Special FX Report – FOMC expected to hold policy steady Tuesday
Monday, March 15th, 2010The FOMC will hold a one-day policy meeting on Tuesday, March 16th. This will be the first scheduled single day policy meeting for the Federal Reserve since the start of the financial crisis in September 2008. In February the Fed raised the discount rate 50bps to 0.75% and stated that the discount rate hike was not a signal of tightening of monetary policy. According to the Fed the discount rate hike will encourage financial institutions to rely more on money markets than on the Fed for short-term borrowing. The discount rate hike has encouraged speculation over whether the Fed is nearing the end of its accommodative monetary policy. Investors want to know if the Fed will soon hint that the end of easy money is near.

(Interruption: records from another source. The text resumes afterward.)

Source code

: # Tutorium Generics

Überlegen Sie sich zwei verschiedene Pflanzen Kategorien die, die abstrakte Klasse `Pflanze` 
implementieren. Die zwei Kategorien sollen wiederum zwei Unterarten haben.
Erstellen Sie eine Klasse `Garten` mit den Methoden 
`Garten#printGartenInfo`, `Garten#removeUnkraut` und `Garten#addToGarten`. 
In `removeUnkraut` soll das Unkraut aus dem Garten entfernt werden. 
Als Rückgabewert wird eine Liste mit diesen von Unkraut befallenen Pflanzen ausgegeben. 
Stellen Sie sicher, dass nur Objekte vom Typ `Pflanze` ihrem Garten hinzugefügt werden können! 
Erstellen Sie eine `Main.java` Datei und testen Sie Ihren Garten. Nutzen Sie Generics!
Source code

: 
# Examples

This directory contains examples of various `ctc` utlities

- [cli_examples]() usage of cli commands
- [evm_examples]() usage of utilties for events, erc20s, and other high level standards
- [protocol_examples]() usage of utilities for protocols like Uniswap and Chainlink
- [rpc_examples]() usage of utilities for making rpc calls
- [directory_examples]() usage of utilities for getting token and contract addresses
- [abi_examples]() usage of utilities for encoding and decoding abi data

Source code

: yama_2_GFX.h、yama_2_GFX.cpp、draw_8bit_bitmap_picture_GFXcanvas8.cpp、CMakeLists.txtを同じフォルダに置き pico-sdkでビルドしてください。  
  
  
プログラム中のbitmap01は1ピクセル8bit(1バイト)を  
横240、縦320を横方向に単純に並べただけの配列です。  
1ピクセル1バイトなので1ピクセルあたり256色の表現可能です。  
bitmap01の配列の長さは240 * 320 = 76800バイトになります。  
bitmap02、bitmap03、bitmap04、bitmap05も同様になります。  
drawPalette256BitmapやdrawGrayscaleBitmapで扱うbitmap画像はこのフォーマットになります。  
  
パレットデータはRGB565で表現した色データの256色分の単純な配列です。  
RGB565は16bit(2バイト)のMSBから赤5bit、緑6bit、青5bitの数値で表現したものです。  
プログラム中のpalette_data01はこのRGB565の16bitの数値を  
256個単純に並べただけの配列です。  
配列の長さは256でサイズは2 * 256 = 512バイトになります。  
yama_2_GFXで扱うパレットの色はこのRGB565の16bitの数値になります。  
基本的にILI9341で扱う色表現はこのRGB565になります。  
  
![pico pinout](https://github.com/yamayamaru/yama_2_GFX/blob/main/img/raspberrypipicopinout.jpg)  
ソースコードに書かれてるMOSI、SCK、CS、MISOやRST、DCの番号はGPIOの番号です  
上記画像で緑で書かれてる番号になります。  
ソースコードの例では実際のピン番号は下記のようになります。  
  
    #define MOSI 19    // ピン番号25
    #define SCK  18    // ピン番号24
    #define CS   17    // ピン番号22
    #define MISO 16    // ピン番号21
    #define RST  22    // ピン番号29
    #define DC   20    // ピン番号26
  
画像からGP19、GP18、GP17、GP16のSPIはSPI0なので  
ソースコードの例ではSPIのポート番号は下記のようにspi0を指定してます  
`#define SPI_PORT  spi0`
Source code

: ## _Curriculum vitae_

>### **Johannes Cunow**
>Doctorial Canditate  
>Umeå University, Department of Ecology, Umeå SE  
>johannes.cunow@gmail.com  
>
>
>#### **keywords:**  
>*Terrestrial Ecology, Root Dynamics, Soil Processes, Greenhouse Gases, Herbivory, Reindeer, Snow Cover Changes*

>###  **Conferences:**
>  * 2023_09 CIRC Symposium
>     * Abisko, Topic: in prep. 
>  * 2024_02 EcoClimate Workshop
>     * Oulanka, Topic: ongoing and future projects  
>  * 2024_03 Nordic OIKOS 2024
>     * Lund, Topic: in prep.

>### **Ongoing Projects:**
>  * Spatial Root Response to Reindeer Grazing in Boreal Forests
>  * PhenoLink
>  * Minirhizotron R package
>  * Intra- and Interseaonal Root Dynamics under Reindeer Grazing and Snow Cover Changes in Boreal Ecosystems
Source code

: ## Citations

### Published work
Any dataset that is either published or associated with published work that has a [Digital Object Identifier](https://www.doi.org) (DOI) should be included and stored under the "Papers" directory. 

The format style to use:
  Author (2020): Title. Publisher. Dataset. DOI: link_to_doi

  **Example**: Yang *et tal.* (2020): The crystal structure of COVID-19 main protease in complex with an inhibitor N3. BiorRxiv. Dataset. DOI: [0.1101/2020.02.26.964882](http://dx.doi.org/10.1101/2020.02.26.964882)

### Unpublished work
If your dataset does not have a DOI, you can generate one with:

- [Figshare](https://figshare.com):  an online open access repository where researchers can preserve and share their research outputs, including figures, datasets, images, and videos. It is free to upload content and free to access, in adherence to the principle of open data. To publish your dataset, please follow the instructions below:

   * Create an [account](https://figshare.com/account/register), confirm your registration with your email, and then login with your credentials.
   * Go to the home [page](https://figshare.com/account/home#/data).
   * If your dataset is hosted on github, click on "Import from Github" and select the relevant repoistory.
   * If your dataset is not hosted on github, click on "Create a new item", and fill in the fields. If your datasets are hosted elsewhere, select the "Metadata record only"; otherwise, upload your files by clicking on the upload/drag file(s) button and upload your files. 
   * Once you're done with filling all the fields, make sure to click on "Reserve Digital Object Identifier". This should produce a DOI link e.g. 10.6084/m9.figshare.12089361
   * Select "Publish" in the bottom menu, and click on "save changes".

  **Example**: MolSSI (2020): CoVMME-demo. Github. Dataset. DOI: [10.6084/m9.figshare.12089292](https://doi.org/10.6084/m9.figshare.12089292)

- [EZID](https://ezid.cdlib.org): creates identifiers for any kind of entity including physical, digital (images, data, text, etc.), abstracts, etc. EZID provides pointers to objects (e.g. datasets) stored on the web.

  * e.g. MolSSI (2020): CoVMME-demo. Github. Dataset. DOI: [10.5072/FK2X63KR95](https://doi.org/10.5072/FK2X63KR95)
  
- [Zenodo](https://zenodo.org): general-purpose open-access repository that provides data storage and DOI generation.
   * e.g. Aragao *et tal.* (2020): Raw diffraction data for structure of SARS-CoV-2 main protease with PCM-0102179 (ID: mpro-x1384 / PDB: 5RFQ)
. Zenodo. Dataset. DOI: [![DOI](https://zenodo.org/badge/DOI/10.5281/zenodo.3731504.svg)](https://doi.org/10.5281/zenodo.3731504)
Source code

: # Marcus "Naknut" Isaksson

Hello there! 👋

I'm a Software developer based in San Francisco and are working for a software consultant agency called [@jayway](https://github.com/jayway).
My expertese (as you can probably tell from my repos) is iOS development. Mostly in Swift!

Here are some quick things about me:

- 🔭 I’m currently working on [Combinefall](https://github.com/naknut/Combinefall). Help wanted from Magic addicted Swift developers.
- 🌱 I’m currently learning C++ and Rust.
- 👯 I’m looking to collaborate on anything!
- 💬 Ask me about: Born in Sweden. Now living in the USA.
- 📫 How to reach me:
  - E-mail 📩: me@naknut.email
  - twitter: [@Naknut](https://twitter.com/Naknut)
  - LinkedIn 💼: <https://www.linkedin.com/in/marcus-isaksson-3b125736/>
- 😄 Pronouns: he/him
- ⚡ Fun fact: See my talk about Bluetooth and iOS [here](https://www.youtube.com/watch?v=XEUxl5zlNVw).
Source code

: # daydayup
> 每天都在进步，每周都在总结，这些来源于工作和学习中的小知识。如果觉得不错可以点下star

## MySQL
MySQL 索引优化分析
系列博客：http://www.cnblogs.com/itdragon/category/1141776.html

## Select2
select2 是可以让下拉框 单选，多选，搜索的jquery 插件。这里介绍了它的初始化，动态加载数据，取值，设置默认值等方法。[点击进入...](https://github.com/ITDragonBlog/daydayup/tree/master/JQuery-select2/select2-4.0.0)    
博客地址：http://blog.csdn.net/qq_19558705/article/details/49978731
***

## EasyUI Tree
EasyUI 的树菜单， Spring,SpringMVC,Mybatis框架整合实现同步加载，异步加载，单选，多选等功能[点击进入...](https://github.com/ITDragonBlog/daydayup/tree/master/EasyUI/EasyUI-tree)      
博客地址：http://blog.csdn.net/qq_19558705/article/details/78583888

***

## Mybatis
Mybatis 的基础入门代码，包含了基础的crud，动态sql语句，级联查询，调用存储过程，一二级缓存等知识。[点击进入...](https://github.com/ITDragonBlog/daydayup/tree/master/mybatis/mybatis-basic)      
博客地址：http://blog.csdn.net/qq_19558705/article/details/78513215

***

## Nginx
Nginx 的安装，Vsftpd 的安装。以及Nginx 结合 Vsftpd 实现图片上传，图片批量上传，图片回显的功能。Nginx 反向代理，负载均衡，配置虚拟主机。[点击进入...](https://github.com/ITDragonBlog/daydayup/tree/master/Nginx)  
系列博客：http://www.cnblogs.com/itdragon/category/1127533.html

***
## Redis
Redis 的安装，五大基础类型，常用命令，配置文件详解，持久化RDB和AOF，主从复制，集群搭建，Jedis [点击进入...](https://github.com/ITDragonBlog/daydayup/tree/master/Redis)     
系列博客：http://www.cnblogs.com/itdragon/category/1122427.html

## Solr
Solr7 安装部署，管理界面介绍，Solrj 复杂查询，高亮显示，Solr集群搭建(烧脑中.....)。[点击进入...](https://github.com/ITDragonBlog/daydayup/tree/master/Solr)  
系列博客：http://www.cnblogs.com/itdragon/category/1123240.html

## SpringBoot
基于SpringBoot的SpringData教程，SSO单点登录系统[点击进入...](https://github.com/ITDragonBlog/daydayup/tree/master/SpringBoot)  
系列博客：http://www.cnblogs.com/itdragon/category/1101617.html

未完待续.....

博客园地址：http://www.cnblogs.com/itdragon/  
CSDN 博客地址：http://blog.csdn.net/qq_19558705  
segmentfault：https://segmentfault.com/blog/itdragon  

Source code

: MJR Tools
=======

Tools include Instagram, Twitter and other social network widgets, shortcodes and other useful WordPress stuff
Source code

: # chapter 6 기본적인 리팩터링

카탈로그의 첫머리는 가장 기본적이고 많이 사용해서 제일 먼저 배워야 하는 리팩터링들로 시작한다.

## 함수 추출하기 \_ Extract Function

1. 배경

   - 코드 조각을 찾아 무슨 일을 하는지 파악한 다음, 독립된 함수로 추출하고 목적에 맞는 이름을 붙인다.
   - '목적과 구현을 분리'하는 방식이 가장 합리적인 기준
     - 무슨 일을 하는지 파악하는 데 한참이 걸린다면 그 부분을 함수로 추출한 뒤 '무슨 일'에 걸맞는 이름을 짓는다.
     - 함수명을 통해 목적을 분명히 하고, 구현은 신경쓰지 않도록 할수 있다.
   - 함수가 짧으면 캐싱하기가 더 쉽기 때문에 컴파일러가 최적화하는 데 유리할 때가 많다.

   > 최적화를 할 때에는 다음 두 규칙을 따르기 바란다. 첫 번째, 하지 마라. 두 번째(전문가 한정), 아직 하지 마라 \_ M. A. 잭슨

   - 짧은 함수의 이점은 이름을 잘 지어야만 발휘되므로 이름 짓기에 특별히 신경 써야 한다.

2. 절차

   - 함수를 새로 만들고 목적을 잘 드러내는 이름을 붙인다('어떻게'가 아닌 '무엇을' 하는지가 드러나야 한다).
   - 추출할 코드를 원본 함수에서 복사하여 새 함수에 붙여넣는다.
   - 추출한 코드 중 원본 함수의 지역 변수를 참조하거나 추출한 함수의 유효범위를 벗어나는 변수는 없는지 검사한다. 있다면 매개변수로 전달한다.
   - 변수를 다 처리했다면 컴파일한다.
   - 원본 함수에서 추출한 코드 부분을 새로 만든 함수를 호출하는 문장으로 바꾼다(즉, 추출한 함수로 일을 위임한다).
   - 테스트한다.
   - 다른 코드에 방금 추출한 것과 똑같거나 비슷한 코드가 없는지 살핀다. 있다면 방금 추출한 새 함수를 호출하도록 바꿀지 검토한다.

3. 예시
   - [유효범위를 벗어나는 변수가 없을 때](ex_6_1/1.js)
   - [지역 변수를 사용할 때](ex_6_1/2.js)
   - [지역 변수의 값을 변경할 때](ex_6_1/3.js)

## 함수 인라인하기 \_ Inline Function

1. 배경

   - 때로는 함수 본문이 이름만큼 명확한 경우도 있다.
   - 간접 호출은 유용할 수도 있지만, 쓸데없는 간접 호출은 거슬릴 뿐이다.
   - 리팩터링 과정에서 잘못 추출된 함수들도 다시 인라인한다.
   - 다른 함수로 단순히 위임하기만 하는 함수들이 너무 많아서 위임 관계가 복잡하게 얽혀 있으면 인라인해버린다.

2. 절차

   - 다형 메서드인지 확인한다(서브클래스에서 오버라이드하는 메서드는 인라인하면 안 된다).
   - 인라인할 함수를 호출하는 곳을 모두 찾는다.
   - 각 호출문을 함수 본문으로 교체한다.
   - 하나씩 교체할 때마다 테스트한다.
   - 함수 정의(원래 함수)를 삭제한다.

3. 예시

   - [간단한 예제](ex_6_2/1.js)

The key focus of Tuesday’s FOMC meeting is whether Fed maintains in its policy statement the language, keeping interest rates at exceptionally low level for an “extended period”. Recent statements from Fed officials suggest that the weak labor market, uncertainty about the sustainability of the US recovery and subdued inflation will encourage the Fed to hold policy steady at Tuesday’s meeting. Divisions on the Federal Reserve Board however have emerged with a minority of the board members seeking a change in the language of the Fed policy statement to prepare for an eventual rate hike. The Fed’s Hoenig says that economic conditions have improved and he argued at the February policy meeting that a change in the Fed’s policy statement would allow the Fed greater flexibility and be a necessary first step to a future rate hike. He went on to say that zero interest rates are not sustainable and the Fed must be prepared to raise rates with the jobless rate still high. Hoenig also wants the Fed to begin sales of assets to reduce the Fed’s balance sheet because he fears that the Fed’s asset purchases increase the risk of inflation. Hoenig is in the minority with most Fed officials concerned that the economy is too weak to signal a policy change at this time. The appointment last week of Janet Yellen by President Obama as the vice chair for the Fed may also reduce the odds of a change in Fed policy anytime soon. Yellen has stated that the economy is too weak to withstand rising interest rates and that she would favor negative interest rates if that would be a positive for the US economy. Yellen is a policy dove.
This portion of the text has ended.